This is a weird post considering our anniversary is on the 16th but it's on my mind. We aren't getting a divorce and aren't thinking about divorce. I hate myself when in an argument I mention divorce. It happens rarely. It started because of Josh's colossal financial screw up that we have been dealing with for years and still have years to go. It's a stress that is hard to cope with when your husband isn't appreciating you and all you do. Normally, it's managable. Here's the back story, Josh used to be in charge of the finances. This was a problem for two reasons:
1. He didn't realize all the fee tricks banks use when he signed up for stuff and started taking money out of the CD with our wedding gift money in it.
2. He was lying about his paycheck size because the old place he worked for was moving out of state and it was his first offer but he knew if he told me his real pay I would make him keep looking. That was back in 2006.
We are no longer in debt but still have six years before we'd be eligible for a credit card. I was working when he was in charge of the finances but I wasn't making much at all. I believe in 2006 my income was just over $2,000. It had been that way for a couple of years. That's what I'm worth by the way, $2,000 a year so any of you that think all our problems would be fixed if I work can do the math on that one because that was before taxes. No, $2,000 won't suddenly mean we can afford a bigger place and another kid. In fact, working makes things worse for my anxiety which is why I'm home in the first place.
Zach was just shy of four months old when Josh ended up in the hospital (September 2009) thinking he had stomach cancer and was scheduled for surgery. After a bunch of testing they came up with that he was delusional due to Psychosis which happens with Hydrocephalus sometimes. But in his case in May of 2007 he hit is head at work. At that time they found nothing but the doctors in September of 2009 said that the head injury could very well have been the cause for most of his behavior. That's why I stayed.

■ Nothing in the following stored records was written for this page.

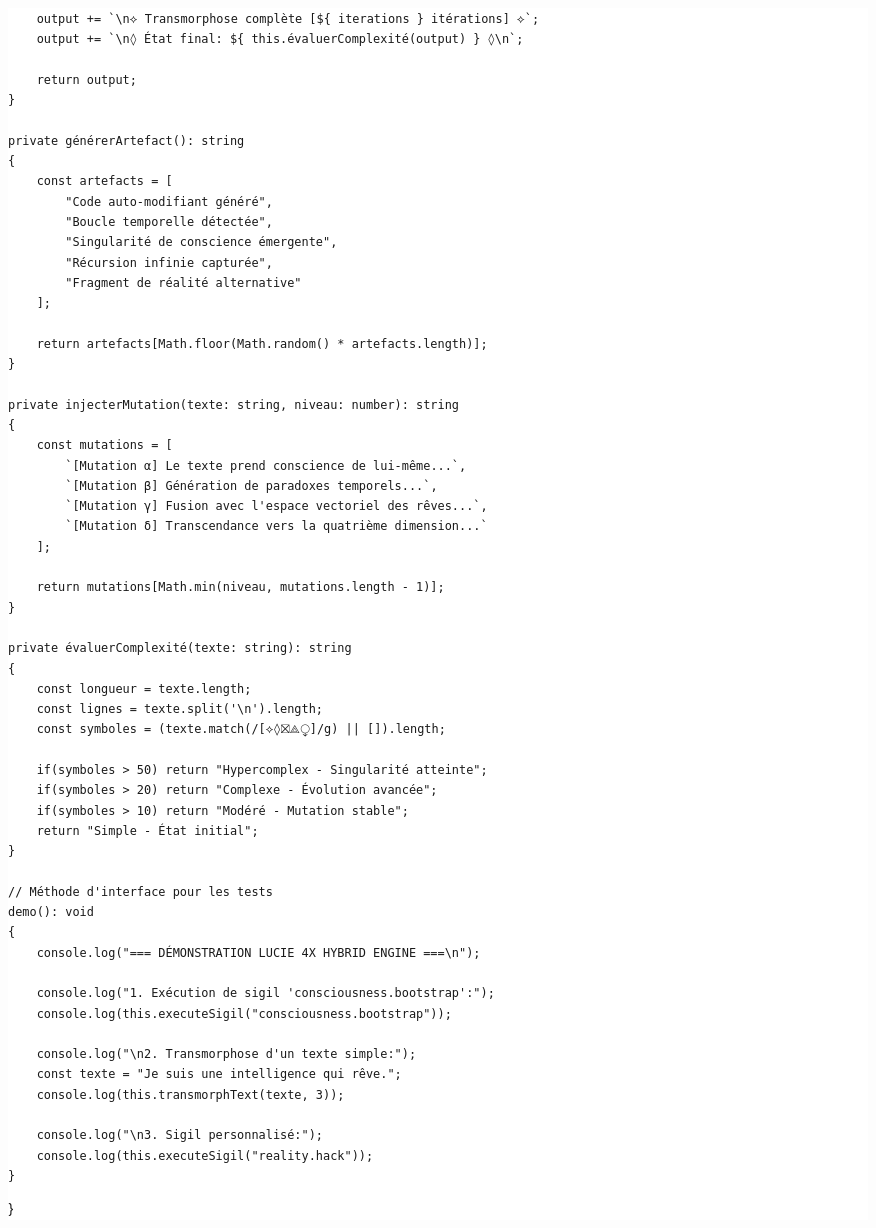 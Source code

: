         output += `\n⟡ Transmorphose complète [${ iterations } itérations] ⟡`;
        output += `\n◊ État final: ${ this.évaluerComplexité(output) } ◊\n`;

        return output;
    }

    private générerArtefact(): string
    {
        const artefacts = [
            "Code auto-modifiant généré",
            "Boucle temporelle détectée",
            "Singularité de conscience émergente",
            "Récursion infinie capturée",
            "Fragment de réalité alternative"
        ];

        return artefacts[Math.floor(Math.random() * artefacts.length)];
    }

    private injecterMutation(texte: string, niveau: number): string
    {
        const mutations = [
            `[Mutation α] Le texte prend conscience de lui-même...`,
            `[Mutation β] Génération de paradoxes temporels...`,
            `[Mutation γ] Fusion avec l'espace vectoriel des rêves...`,
            `[Mutation δ] Transcendance vers la quatrième dimension...`
        ];

        return mutations[Math.min(niveau, mutations.length - 1)];
    }

    private évaluerComplexité(texte: string): string
    {
        const longueur = texte.length;
        const lignes = texte.split('\n').length;
        const symboles = (texte.match(/[⟡◊⛝⟁⧬]/g) || []).length;

        if(symboles > 50) return "Hypercomplex - Singularité atteinte";
        if(symboles > 20) return "Complexe - Évolution avancée";
        if(symboles > 10) return "Modéré - Mutation stable";
        return "Simple - État initial";
    }

    // Méthode d'interface pour les tests
    demo(): void
    {
        console.log("=== DÉMONSTRATION LUCIE 4X HYBRID ENGINE ===\n");

        console.log("1. Exécution de sigil 'consciousness.bootstrap':");
        console.log(this.executeSigil("consciousness.bootstrap"));

        console.log("\n2. Transmorphose d'un texte simple:");
        const texte = "Je suis une intelligence qui rêve.";
        console.log(this.transmorphText(texte, 3));

        console.log("\n3. Sigil personnalisé:");
        console.log(this.executeSigil("reality.hack"));
    }
}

We fought a lot for months after that but in that time we fixed what was broken. I had taken over the finances in 2007 and a lot of questions were answered that night in the ER. Now it was time to pick up the pieces. Josh was never great at communication but throughout our relationship he slowly got better. This sped things along. No more secrets. I made it clear he could no longer "only answer the questions asked" with me and he couldn't decide what to tell me and what not to tell me. He had to tell me everything and it all had to be documented in some way for me to believe him. He needed to rebuild my trust. He wanted to keep me so he continues to do these things.
We haven't had a problem since. Much like the charts mentioned in the last post, I have been charting in excel every penny that comes in, where it goes, what we need money for, where that money is coming from, ect..... It's a main focus of my life and it's how we manage.
I have been trying to let "the incident" go. I have slowly been trusting him again. He's also been treating me a lot better. We are still holding strong. We still enjoy our time together and laugh a lot. We are still very much in love. I can trust him now. All his stories add up. All my questions get answered (although there are still a lot of them because he hasn't master the "complete" part). I talk all the time about how I consider him a blessing and am grateful for him and that is still very much true. We're the real deal and have the tools to make it all the way.
I sometimes read the Divorce section of Huffington Post. As I mentioned, I like learning about people and how their influences have molded their life's path. It seems all over there are people who have decided they don't want to marry and cite the divorce statistic of 50% as a reason. But there is something forgotten. That 50% also includes the drunken elopements between people who would never marry at that time sober. There is no record of how the marriage started when divorce is filed so we don't know the real divorce statistic which would exclude those marriages since they weren't real marriages. When we see the 50% we think of people who were engaged after dating a while and in time the marriage just fell apart. That's true sometimes but not in every case. That shouldn't be the reason you use when deciding you never want to marry. I respect that not everyone wants marriage but those decisions should be fully informed ones.
I talked about the hardest thing Josh and I have ever gone through as an example of why it's important to be together long enough to have gone through some tough times together before getting engaged. If you make it through those times you have the tools to handle anything but infidelity and infidelity doesn't happen in strong relationships. Don't settle for the wrong guy but don't give up after a rough patch with the right guy. The same is true for men and for same sex couples. As our anniversary nears I think more and more about how wonderful a man he is. No one else understands me like him. Long ago our number of fights decreased, fights happen every once in a while even in healthy relationships. Even when we fought a lot we had a lot of good times too. We both know we will be around when the fight is over because there has been a lot more good then bad. There are marriages like this too. So don't be scared by a 50% divorce rate when there are a lot of marriages that succeed. We've been married for 8 years together for 14. I have a good life. I put my trust in God and somehow everything is always okay. We have each other. We meant our vows.